Lightning Fast XGBoost on Multiple GPUs
XGBoost is one of the most used libraries fora data science.
At the time XGBoost came into existence, it was lightning fast compared to its nearest rival Python’s Scikit-learn GBM. But as the times have progressed, it has been rivaled by some awesome libraries like LightGBM and Catboost, both on speed as well as accuracy.

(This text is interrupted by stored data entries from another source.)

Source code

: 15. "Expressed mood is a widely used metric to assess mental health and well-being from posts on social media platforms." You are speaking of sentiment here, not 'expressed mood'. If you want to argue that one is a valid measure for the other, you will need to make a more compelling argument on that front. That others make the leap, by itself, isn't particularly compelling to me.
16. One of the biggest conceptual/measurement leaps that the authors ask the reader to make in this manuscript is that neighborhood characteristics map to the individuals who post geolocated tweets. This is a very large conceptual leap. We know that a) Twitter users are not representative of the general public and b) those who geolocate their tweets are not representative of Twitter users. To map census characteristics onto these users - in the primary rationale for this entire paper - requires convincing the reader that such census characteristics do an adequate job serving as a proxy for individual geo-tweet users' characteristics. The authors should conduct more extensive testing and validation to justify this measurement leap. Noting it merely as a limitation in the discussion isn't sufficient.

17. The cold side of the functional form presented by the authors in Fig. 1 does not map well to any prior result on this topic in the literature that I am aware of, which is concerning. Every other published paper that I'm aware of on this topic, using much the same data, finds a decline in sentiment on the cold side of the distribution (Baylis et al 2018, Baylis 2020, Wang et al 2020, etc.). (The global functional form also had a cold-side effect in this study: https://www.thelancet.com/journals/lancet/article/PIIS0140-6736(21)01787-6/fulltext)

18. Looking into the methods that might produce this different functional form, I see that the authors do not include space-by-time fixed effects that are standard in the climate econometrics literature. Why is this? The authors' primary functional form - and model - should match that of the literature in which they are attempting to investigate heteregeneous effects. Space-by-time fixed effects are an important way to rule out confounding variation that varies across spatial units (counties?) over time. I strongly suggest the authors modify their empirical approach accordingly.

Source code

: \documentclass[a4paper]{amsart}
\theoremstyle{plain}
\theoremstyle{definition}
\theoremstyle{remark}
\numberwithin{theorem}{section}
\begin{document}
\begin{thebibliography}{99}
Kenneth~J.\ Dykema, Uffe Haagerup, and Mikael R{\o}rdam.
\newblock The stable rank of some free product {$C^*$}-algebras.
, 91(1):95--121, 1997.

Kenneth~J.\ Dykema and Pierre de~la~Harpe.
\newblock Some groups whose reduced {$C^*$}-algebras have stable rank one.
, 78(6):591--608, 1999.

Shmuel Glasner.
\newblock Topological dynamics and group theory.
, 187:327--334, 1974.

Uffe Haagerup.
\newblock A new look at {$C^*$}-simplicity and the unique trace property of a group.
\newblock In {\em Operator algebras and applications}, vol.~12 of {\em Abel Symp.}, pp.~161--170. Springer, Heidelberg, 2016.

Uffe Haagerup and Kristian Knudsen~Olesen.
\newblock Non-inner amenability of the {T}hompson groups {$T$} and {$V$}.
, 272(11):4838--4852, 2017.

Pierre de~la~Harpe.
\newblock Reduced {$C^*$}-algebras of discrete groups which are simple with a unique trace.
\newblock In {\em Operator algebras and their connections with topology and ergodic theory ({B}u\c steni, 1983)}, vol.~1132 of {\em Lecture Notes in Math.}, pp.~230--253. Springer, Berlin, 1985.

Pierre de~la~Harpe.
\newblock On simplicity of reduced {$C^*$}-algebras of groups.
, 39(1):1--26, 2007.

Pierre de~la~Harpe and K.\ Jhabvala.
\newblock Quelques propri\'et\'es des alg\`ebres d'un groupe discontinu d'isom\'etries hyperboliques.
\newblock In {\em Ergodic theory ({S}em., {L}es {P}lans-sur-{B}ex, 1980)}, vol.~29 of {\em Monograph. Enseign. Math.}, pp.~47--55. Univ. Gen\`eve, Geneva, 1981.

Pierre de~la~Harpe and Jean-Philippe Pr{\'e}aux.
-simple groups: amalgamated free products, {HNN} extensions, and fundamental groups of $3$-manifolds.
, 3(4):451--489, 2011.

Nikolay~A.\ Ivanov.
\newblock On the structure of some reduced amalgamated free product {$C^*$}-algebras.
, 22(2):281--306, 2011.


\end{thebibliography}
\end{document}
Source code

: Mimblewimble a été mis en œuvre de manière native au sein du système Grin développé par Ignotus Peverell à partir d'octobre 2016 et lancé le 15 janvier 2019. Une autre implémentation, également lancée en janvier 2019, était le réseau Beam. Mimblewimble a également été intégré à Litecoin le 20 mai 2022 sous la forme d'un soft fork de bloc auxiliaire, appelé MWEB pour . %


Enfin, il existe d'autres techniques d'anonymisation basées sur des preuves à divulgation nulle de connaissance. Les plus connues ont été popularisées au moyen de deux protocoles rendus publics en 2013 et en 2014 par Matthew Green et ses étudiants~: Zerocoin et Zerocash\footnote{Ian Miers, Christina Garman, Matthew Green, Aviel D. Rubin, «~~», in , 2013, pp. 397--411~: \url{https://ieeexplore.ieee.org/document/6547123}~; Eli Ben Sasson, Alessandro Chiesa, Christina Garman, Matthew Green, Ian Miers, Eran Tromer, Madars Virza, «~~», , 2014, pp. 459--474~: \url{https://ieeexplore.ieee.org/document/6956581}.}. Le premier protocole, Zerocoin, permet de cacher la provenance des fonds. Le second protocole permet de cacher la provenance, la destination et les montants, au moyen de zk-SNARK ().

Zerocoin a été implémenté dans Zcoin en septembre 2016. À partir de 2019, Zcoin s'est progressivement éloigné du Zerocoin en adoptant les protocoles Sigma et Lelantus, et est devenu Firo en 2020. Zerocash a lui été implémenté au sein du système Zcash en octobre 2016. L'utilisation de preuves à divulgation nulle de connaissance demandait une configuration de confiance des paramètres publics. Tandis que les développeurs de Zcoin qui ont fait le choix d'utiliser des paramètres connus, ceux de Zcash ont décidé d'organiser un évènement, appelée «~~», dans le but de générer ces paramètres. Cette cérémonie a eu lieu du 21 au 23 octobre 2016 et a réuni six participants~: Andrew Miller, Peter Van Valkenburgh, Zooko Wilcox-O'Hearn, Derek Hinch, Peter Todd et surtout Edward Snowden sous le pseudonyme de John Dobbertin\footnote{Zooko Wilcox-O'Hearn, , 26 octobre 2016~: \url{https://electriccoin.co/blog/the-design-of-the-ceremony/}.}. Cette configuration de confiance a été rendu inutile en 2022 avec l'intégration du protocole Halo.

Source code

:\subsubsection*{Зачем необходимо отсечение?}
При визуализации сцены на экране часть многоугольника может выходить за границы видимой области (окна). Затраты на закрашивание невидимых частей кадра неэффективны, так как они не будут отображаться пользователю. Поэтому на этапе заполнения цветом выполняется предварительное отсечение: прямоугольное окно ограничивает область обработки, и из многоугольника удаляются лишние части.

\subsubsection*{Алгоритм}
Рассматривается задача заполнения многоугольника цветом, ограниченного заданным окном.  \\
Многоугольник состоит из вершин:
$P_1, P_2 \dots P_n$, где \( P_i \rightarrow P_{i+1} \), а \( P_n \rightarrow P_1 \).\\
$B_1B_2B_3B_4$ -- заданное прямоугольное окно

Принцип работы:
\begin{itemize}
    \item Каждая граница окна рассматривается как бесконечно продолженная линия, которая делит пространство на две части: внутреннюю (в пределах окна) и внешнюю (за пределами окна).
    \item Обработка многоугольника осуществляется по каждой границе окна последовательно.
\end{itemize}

I, for one, use LightGBM for most of the use cases where I have just got CPU for training. But when I have a GPU or multiple GPUs at my disposal, I still love to train with XGBoost.
Why?
So I could make use of the excellent GPU Capabilities provided by XGBoost in conjunction with Dask to use XGBoost in both single and multi-GPU mode.
How?
This post is about running XGBoost on Multi-GPU machines.
Dataset:
We are going to be using the UCI Higgs dataset . This is a binary classification problem with 11M rows and 29 columns and can take a considerable time to solve.
From the UCI Site:
The data has been produced using Monte Carlo simulations. The first 21 features (columns 2–22) are kinematic properties measured by the particle detectors in the accelerator. The last seven features are functions of the first 21 features; these are high-level features derived by physicists to help discriminate between the two classes. There is an interest in using deep learning methods to obviate the need for physicists to manually develop such features. Benchmark results using Bayesian Decision Trees from a standard physics package and 5-layer neural networks are presented in the original paper. The last 500,000 examples are used as a test set.
We can load this dataset into memory by using the nifty function that I borrow from this NVidia post .
if sys.version_info[0] >= 3:
from urllib.request import urlretrieve
else:
from urllib import urlretrieve
data_url = "https://archive.ics.uci.edu/ml/machine-learning-databases/00280/HIGGS.csv.gz"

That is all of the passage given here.